Similarly, Netflix and Amazon Prime strengthened 2015 for video too – digital revenues exceeded £1bn for the first time. Digital game sales from online and mobile services grew 17% to £1.9bn.
Some high street names have struggled with the transition to digital though – Game Digital had a dismal start to the festive trading period and issued its second profit warning in as many years. The switch over from the older gaming formats to PlayStation 4 and Xbox One software impacted profitability across the UK market, according to Game's CEO.

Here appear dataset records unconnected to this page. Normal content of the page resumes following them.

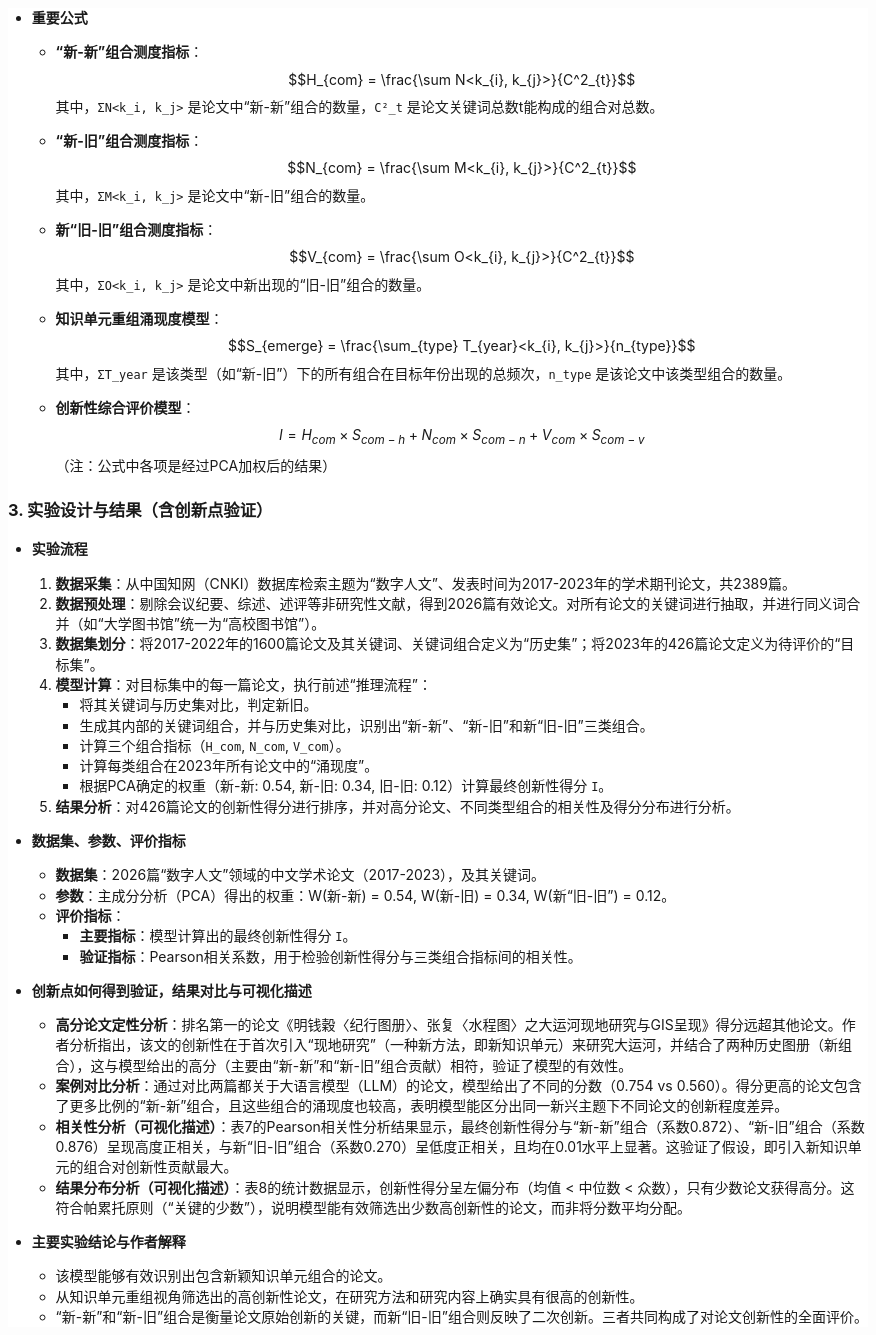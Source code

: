 -   **重要公式**
    -   **“新-新”组合测度指标**：
        $$H_{com} = \frac{\sum N<k_{i}, k_{j}>}{C^2_{t}}$$
        其中，`ΣN<k_i, k_j>` 是论文中“新-新”组合的数量，`C²_t` 是论文关键词总数t能构成的组合对总数。

    -   **“新-旧”组合测度指标**：
        $$N_{com} = \frac{\sum M<k_{i}, k_{j}>}{C^2_{t}}$$
        其中，`ΣM<k_i, k_j>` 是论文中“新-旧”组合的数量。

    -   **新“旧-旧”组合测度指标**：
        $$V_{com} = \frac{\sum O<k_{i}, k_{j}>}{C^2_{t}}$$
        其中，`ΣO<k_i, k_j>` 是论文中新出现的“旧-旧”组合的数量。

    -   **知识单元重组涌现度模型**：
        $$S_{emerge} = \frac{\sum_{type} T_{year}<k_{i}, k_{j}>}{n_{type}}$$
        其中，`ΣT_year` 是该类型（如“新-旧”）下的所有组合在目标年份出现的总频次，`n_type` 是该论文中该类型组合的数量。

    -   **创新性综合评价模型**：
        $$I = H_{com} \times S_{com-h} + N_{com} \times S_{com-n} + V_{com} \times S_{com-v}$$
        （注：公式中各项是经过PCA加权后的结果）

### 3. 实验设计与结果（含创新点验证）

-   **实验流程**
    1.  **数据采集**：从中国知网（CNKI）数据库检索主题为“数字人文”、发表时间为2017-2023年的学术期刊论文，共2389篇。
    2.  **数据预处理**：剔除会议纪要、综述、述评等非研究性文献，得到2026篇有效论文。对所有论文的关键词进行抽取，并进行同义词合并（如“大学图书馆”统一为“高校图书馆”）。
    3.  **数据集划分**：将2017-2022年的1600篇论文及其关键词、关键词组合定义为“历史集”；将2023年的426篇论文定义为待评价的“目标集”。
    4.  **模型计算**：对目标集中的每一篇论文，执行前述“推理流程”：
        -   将其关键词与历史集对比，判定新旧。
        -   生成其内部的关键词组合，并与历史集对比，识别出“新-新”、“新-旧”和新“旧-旧”三类组合。
        -   计算三个组合指标（`H_com`, `N_com`, `V_com`）。
        -   计算每类组合在2023年所有论文中的“涌现度”。
        -   根据PCA确定的权重（新-新: 0.54, 新-旧: 0.34, 旧-旧: 0.12）计算最终创新性得分 `I`。
    5.  **结果分析**：对426篇论文的创新性得分进行排序，并对高分论文、不同类型组合的相关性及得分分布进行分析。

-   **数据集、参数、评价指标**
    -   **数据集**：2026篇“数字人文”领域的中文学术论文（2017-2023），及其关键词。
    -   **参数**：主成分分析（PCA）得出的权重：W(新-新) = 0.54, W(新-旧) = 0.34, W(新“旧-旧”) = 0.12。
    -   **评价指标**：
        -   **主要指标**：模型计算出的最终创新性得分 `I`。
        -   **验证指标**：Pearson相关系数，用于检验创新性得分与三类组合指标间的相关性。

-   **创新点如何得到验证，结果对比与可视化描述**
    -   **高分论文定性分析**：排名第一的论文《明钱穀〈纪行图册〉、张复〈水程图〉之大运河现地研究与GIS呈现》得分远超其他论文。作者分析指出，该文的创新性在于首次引入“现地研究”（一种新方法，即新知识单元）来研究大运河，并结合了两种历史图册（新组合），这与模型给出的高分（主要由“新-新”和“新-旧”组合贡献）相符，验证了模型的有效性。
    -   **案例对比分析**：通过对比两篇都关于大语言模型（LLM）的论文，模型给出了不同的分数（0.754 vs 0.560）。得分更高的论文包含了更多比例的“新-新”组合，且这些组合的涌现度也较高，表明模型能区分出同一新兴主题下不同论文的创新程度差异。
    -   **相关性分析（可视化描述）**：表7的Pearson相关性分析结果显示，最终创新性得分与“新-新”组合（系数0.872）、“新-旧”组合（系数0.876）呈现高度正相关，与新“旧-旧”组合（系数0.270）呈低度正相关，且均在0.01水平上显著。这验证了假设，即引入新知识单元的组合对创新性贡献最大。
    -   **结果分布分析（可视化描述）**：表8的统计数据显示，创新性得分呈左偏分布（均值 < 中位数 < 众数），只有少数论文获得高分。这符合帕累托原则（“关键的少数”），说明模型能有效筛选出少数高创新性的论文，而非将分数平均分配。

-   **主要实验结论与作者解释**
    -   该模型能够有效识别出包含新颖知识单元组合的论文。
    -   从知识单元重组视角筛选出的高创新性论文，在研究方法和研究内容上确实具有很高的创新性。
    -   “新-新”和“新-旧”组合是衡量论文原始创新的关键，而新“旧-旧”组合则反映了二次创新。三者共同构成了对论文创新性的全面评价。
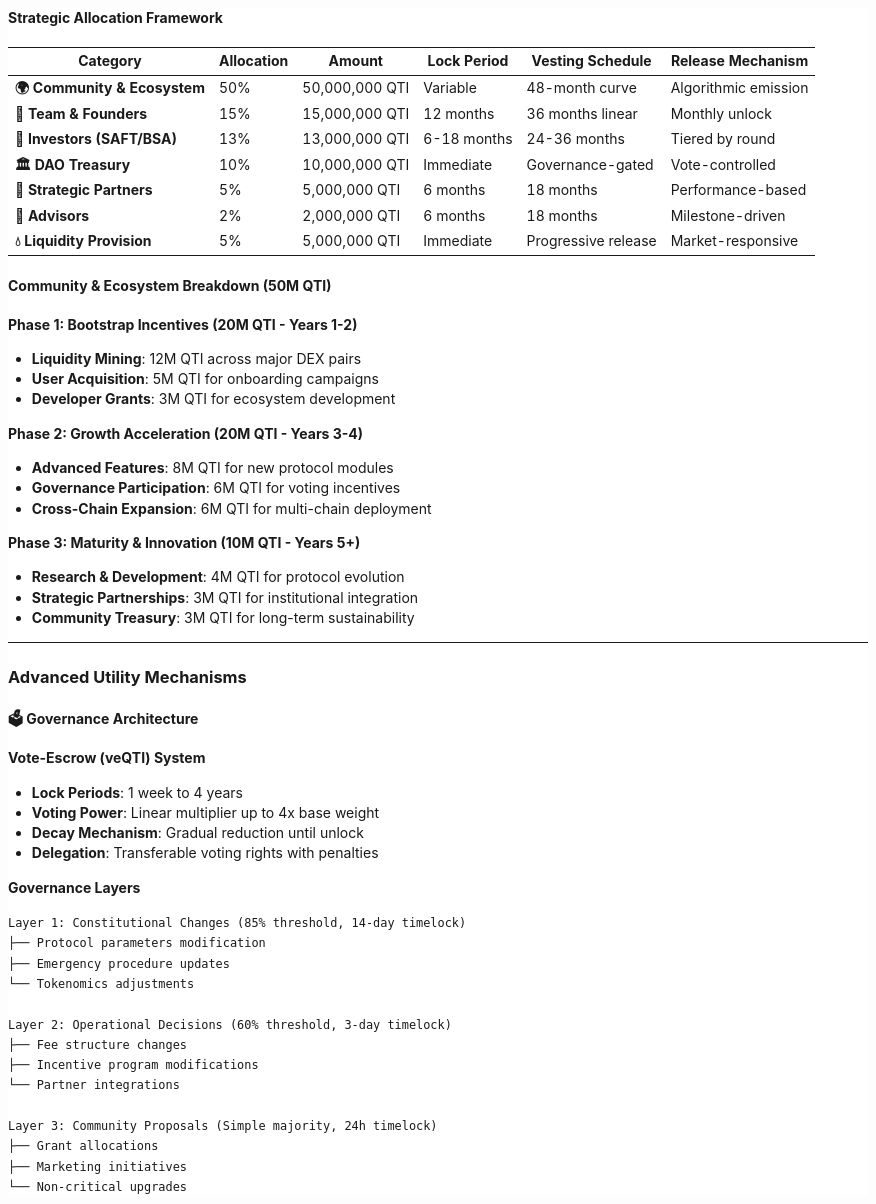 #### Strategic Allocation Framework

| Category                     | Allocation | Amount         | Lock Period | Vesting Schedule    | Release Mechanism    |
| ---------------------------- | ---------- | -------------- | ----------- | ------------------- | -------------------- |
| **🌍 Community & Ecosystem** | 50%        | 50,000,000 QTI | Variable    | 48-month curve      | Algorithmic emission |
| **👥 Team & Founders**       | 15%        | 15,000,000 QTI | 12 months   | 36 months linear    | Monthly unlock       |
| **💼 Investors (SAFT/BSA)**  | 13%        | 13,000,000 QTI | 6-18 months | 24-36 months        | Tiered by round      |
| **🏛️ DAO Treasury**         | 10%        | 10,000,000 QTI | Immediate   | Governance-gated    | Vote-controlled      |
| **🤝 Strategic Partners**    | 5%         | 5,000,000 QTI  | 6 months    | 18 months           | Performance-based    |
| **🎯 Advisors**              | 2%         | 2,000,000 QTI  | 6 months    | 18 months           | Milestone-driven     |
| **💧 Liquidity Provision**   | 5%         | 5,000,000 QTI  | Immediate   | Progressive release | Market-responsive    |

#### Community & Ecosystem Breakdown (50M QTI)

**Phase 1: Bootstrap Incentives (20M QTI - Years 1-2)**

* **Liquidity Mining**: 12M QTI across major DEX pairs
* **User Acquisition**: 5M QTI for onboarding campaigns
* **Developer Grants**: 3M QTI for ecosystem development

**Phase 2: Growth Acceleration (20M QTI - Years 3-4)**

* **Advanced Features**: 8M QTI for new protocol modules
* **Governance Participation**: 6M QTI for voting incentives
* **Cross-Chain Expansion**: 6M QTI for multi-chain deployment

**Phase 3: Maturity & Innovation (10M QTI - Years 5+)**

* **Research & Development**: 4M QTI for protocol evolution
* **Strategic Partnerships**: 3M QTI for institutional integration
* **Community Treasury**: 3M QTI for long-term sustainability

***

### Advanced Utility Mechanisms

#### 🗳️ Governance Architecture

**Vote-Escrow (veQTI) System**

* **Lock Periods**: 1 week to 4 years
* **Voting Power**: Linear multiplier up to 4x base weight
* **Decay Mechanism**: Gradual reduction until unlock
* **Delegation**: Transferable voting rights with penalties

**Governance Layers**

```
Layer 1: Constitutional Changes (85% threshold, 14-day timelock)
├── Protocol parameters modification
├── Emergency procedure updates
└── Tokenomics adjustments

Layer 2: Operational Decisions (60% threshold, 3-day timelock)  
├── Fee structure changes
├── Incentive program modifications
└── Partner integrations

Layer 3: Community Proposals (Simple majority, 24h timelock)
├── Grant allocations
├── Marketing initiatives  
└── Non-critical upgrades
```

The ERA figures showed console software (driven by the Xbox One and PS4 platforms) held its own against the growth in digital games, increasing 1.6% to £866m in 2015. For Game though, the demand for new consoles hadn’t been enough to offset the ‘unexpectedly steep decline’ in games for older models.
The entertainment business as a whole though has made a big step in the right direction, according to ERA CEO Kim Bayley. A decade ago it had been 'on the edge of a precipice', with piracy a rampant issue and few legal alternatives. ‘Thanks to huge investments by the likes of Apple and Steam and Netflix and Spotify, there has been a significant turnaround,' she said.
The biggest entertainment success of the year was Adele’s album 25, which sold 2.6m copies in the six weeks following its November launch and knocked football game FIFA 16 into second place with 2.5m units sold. The singer didn’t feature in the top ten lists for most streamed song or artist – though that's hardly surprising since she refused to release much of her music to streaming services like Spotify.
Despite the predicted death of the CD, it’s still hanging on. Sales fell at the slowest rate in a decade – just 3.7% in 2015, generating sales of £468m. This stacks up against a drop of 8% for 2014, 12% in 2013 and 20% in 2012. While digital spending has been driving entertainment sales, CDs seem to be faring better than downloads – sales of which were down 13% last year to drop below £300m.
Bayley said it was ‘way too soon to write off the CD or other disc-based formats’ and that new ways of enjoying entertainment could ‘happily co-exist’ with older formats. ‘That diversity is proving to be the entertainment market’s greatest strength,’ she added.
Vinyl album sales continued to rise – up 65% on 2014 to £42m, though it’s still a very niche corner of the market, accounting for just 6% of the album market. Total physical sales of albums and singles were essentially flat and of course CD sales still fell overall, but these latest figures do indicate that proclaiming their death could prove premature.
Similarly, it might be too early to tell whether streaming's increasingly important role within the sector will be sustainable, but it does reflect that new routes to revenue will crop up alongside the move to digital.